The LG Rumor 2 was released for Sprint in March 2009, it offered a new, updated version of the Rumor called the LG Rumor 2 with a 4 row QWERTY keyboard instead of a 3-row keyboard. Also, a new interface and IM-like text messaging interface debuted. However, the Rumor 2 does not include video recording capabilities that the original Rumor has. It is not currently offered on Sprint's online store because of the release of the LG Rumor Touch. The LG Rumor 2 was also later released for Virgin Mobile USA and Virgin Mobile Canada as well as Bell Mobility and its now-defunct Solo Mobile brand. The Rumor 2 was also released for Kajeet. Verizon Wireless received a version in Q1 2010 called the LG Cosmos.

=== LG Rumor Touch ===
In early 2009 LG & Sprint offered a new, updated version of the Rumor 2 called the LG Rumor Touch with a 5 row QWERTY keyboard instead of 3 row rumor or 4 row Rumor2. Bell Mobility, Virgin Mobile USA and Virgin Mobile Canada later announced that they would carry the LG Rumor Touch as well. It also includes a touch screen. The phone was discontinued when LG and Sprint introduced the LG Rumor Reflex in Q1 2012. The Rumor Touch reintroduces video recording capabilities. Like the Rumor 2, the Rumor Touch was released for Kajeet.

=== LG Rumor Reflex ===
In December 2011, reports surfaced on the web that Sprint Nextel's prepaid subsidiary Boost Mobile was working with LG to offer an "LG Rumor 4" phone. On March 5, 2012, Sprint's Boost Mobile prepaid brand listed the LG Rumor Reflex on their online shopping page as "coming soon". The phone is now available for $279.99 unsubsidized or $0 with a two-year contract from Sprint, and at $79.99 outright with Boost Mobile. It has a 2 MP camera just like the Rumor Touch and includes video recording as well. Unlike the Rumor Touch and its resistive touchscreen, the Rumor Reflex has a capacitive sensing touchscreen.

=== LG Rumor Reflex S ===
In July 2013, Sprint released an update to the Rumor Reflex S ecological friendly, the LG Rumor Reflex S which includes a 3" screen.

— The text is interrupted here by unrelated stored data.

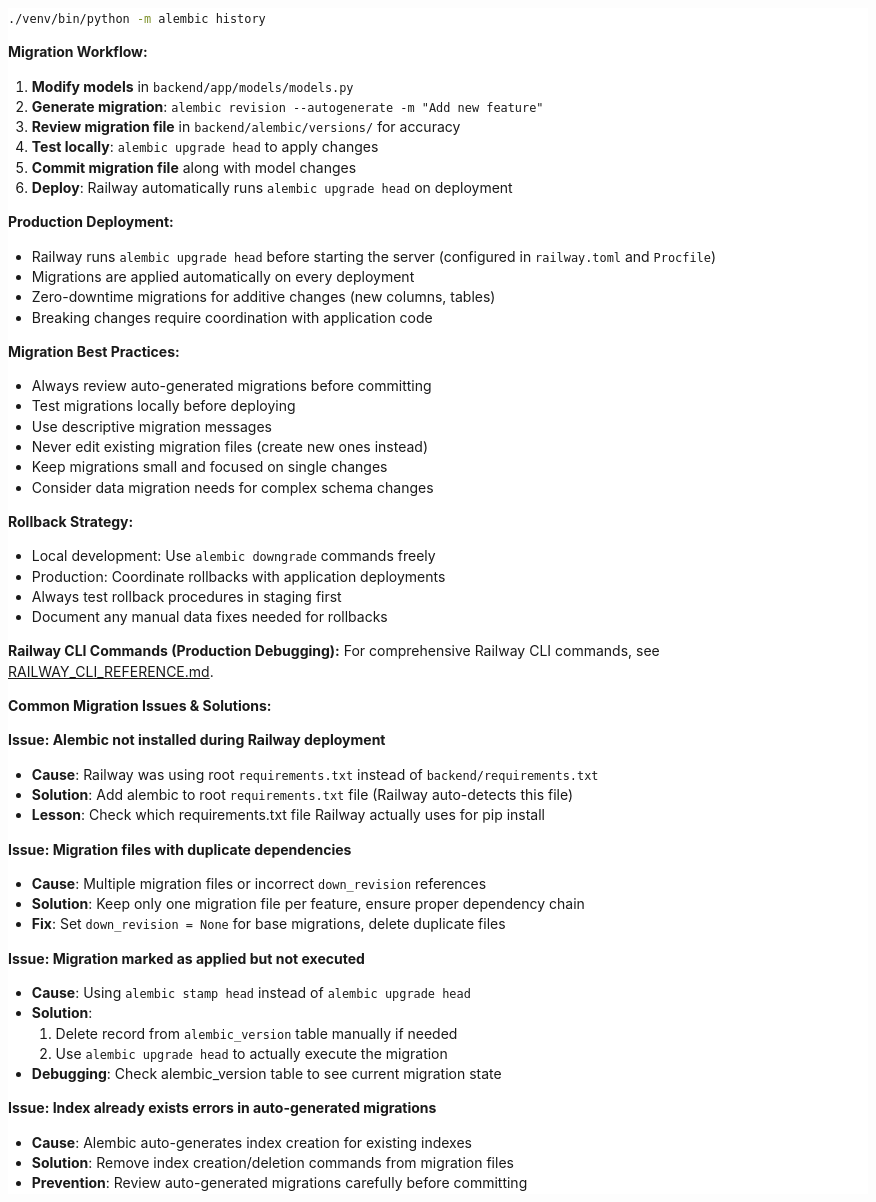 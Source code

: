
 ```bash
./venv/bin/python -m alembic history
```

**Migration Workflow:**
1. **Modify models** in `backend/app/models/models.py`
2. **Generate migration**: `alembic revision --autogenerate -m "Add new feature"`
3. **Review migration file** in `backend/alembic/versions/` for accuracy
4. **Test locally**: `alembic upgrade head` to apply changes
5. **Commit migration file** along with model changes
6. **Deploy**: Railway automatically runs `alembic upgrade head` on deployment

**Production Deployment:**
- Railway runs `alembic upgrade head` before starting the server (configured in `railway.toml` and `Procfile`)
- Migrations are applied automatically on every deployment
- Zero-downtime migrations for additive changes (new columns, tables)
- Breaking changes require coordination with application code

**Migration Best Practices:**
- Always review auto-generated migrations before committing
- Test migrations locally before deploying
- Use descriptive migration messages
- Never edit existing migration files (create new ones instead)
- Keep migrations small and focused on single changes
- Consider data migration needs for complex schema changes

**Rollback Strategy:**
- Local development: Use `alembic downgrade` commands freely
- Production: Coordinate rollbacks with application deployments
- Always test rollback procedures in staging first
- Document any manual data fixes needed for rollbacks

**Railway CLI Commands (Production Debugging):**
For comprehensive Railway CLI commands, see [RAILWAY_CLI_REFERENCE.md](RAILWAY_CLI_REFERENCE.md).

**Common Migration Issues & Solutions:**

**Issue: Alembic not installed during Railway deployment**
- **Cause**: Railway was using root `requirements.txt` instead of `backend/requirements.txt`
- **Solution**: Add alembic to root `requirements.txt` file (Railway auto-detects this file)
- **Lesson**: Check which requirements.txt file Railway actually uses for pip install

**Issue: Migration files with duplicate dependencies**
- **Cause**: Multiple migration files or incorrect `down_revision` references
- **Solution**: Keep only one migration file per feature, ensure proper dependency chain
- **Fix**: Set `down_revision = None` for base migrations, delete duplicate files

**Issue: Migration marked as applied but not executed**
- **Cause**: Using `alembic stamp head` instead of `alembic upgrade head`
- **Solution**: 
  1. Delete record from `alembic_version` table manually if needed
  2. Use `alembic upgrade head` to actually execute the migration
- **Debugging**: Check alembic_version table to see current migration state

**Issue: Index already exists errors in auto-generated migrations**
- **Cause**: Alembic auto-generates index creation for existing indexes
- **Solution**: Remove index creation/deletion commands from migration files
- **Prevention**: Review auto-generated migrations carefully before committing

== Celebrity endorsements ==
The LG Rumor 2 for Virgin Mobile USA was endorsed by singers Lady Gaga and Beyoncé Knowles in their music video for collaboration song "Telephone".

The LG Rumor Touch was promoted by actresses Victoria Beckham and Eva Longoria Parker during their 2010 campaign referred to as LG Fashion Touch, throwing around the notion of “personal style and the idea that mobile phones have become the latest in fashion communication".